» **Problem details**:
Scan the listing below for the string "edited" and copy each line where it turns up.

═════ Provided information

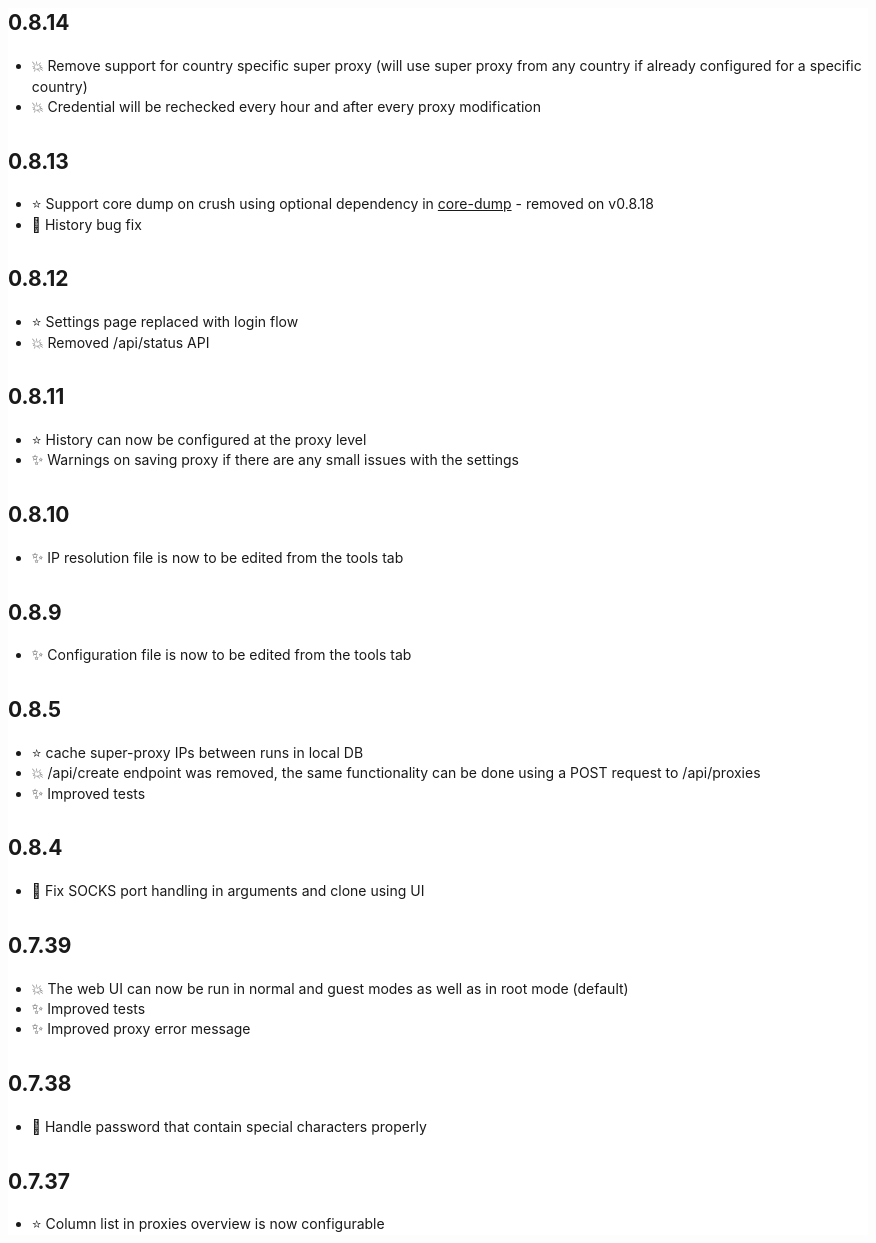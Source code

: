 ## 0.8.14 
- :boom: Remove support for country specific super proxy (will use super proxy from any country if already configured for a specific country)
- :boom: Credential will be rechecked every hour and after every proxy modification

## 0.8.13 
- :star: Support core dump on crush using optional dependency in [core-dump](https://www.npmjs.com/package/core-dump) - removed on v0.8.18
- :bug: History bug fix

## 0.8.12 
- :star: Settings page replaced with login flow
- :boom: Removed /api/status API

## 0.8.11 
- :star: History can now be configured at the proxy level
- :sparkles: Warnings on saving proxy if there are any small issues with the settings

## 0.8.10 
- :sparkles: IP resolution file is now to be edited from the tools tab

## 0.8.9 
- :sparkles: Configuration file is now to be edited from the tools tab

## 0.8.5 
- :star: cache super-proxy IPs between runs in local DB
- :boom: /api/create endpoint was removed, the same functionality can be done   using a POST request to /api/proxies
- :sparkles: Improved tests

## 0.8.4 
- :bug: Fix SOCKS port handling in arguments and clone using UI

## 0.7.39 
- :boom: The web UI can now be run in normal and guest modes as well as in root mode (default)
- :sparkles: Improved tests
- :sparkles: Improved proxy error message

## 0.7.38 
- :bug: Handle password that contain special characters properly

## 0.7.37 
- :star: Column list in proxies overview is now configurable
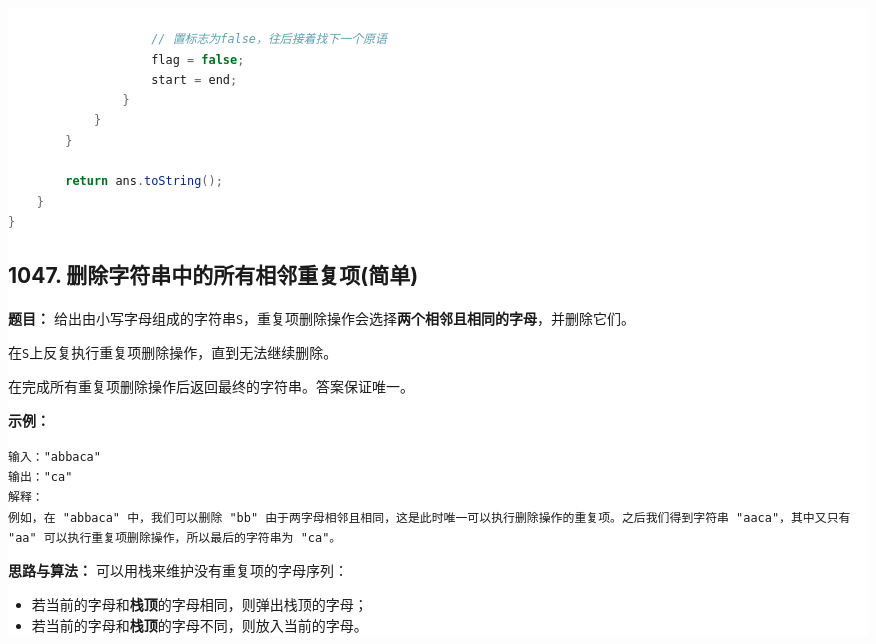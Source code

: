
 ```java

                    // 置标志为false，往后接着找下一个原语
                    flag = false;
                    start = end;
                }
            }
        }

        return ans.toString();
    }
}
```


## 1047. 删除字符串中的所有相邻重复项(简单)

**题目：**
给出由小写字母组成的字符串`S`，重复项删除操作会选择**两个相邻且相同的字母**，并删除它们。

在`S`上反复执行重复项删除操作，直到无法继续删除。

在完成所有重复项删除操作后返回最终的字符串。答案保证唯一。

**示例：**

```
输入："abbaca"
输出："ca"
解释：
例如，在 "abbaca" 中，我们可以删除 "bb" 由于两字母相邻且相同，这是此时唯一可以执行删除操作的重复项。之后我们得到字符串 "aaca"，其中又只有 "aa" 可以执行重复项删除操作，所以最后的字符串为 "ca"。
```

**思路与算法：**
可以用栈来维护没有重复项的字母序列：
- 若当前的字母和**栈顶**的字母相同，则弹出栈顶的字母；
- 若当前的字母和**栈顶**的字母不同，则放入当前的字母。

══════════

» **Your response**:
- :sparkles: IP resolution file is now to be edited from the tools tab
- :sparkles: Configuration file is now to be edited from the tools tab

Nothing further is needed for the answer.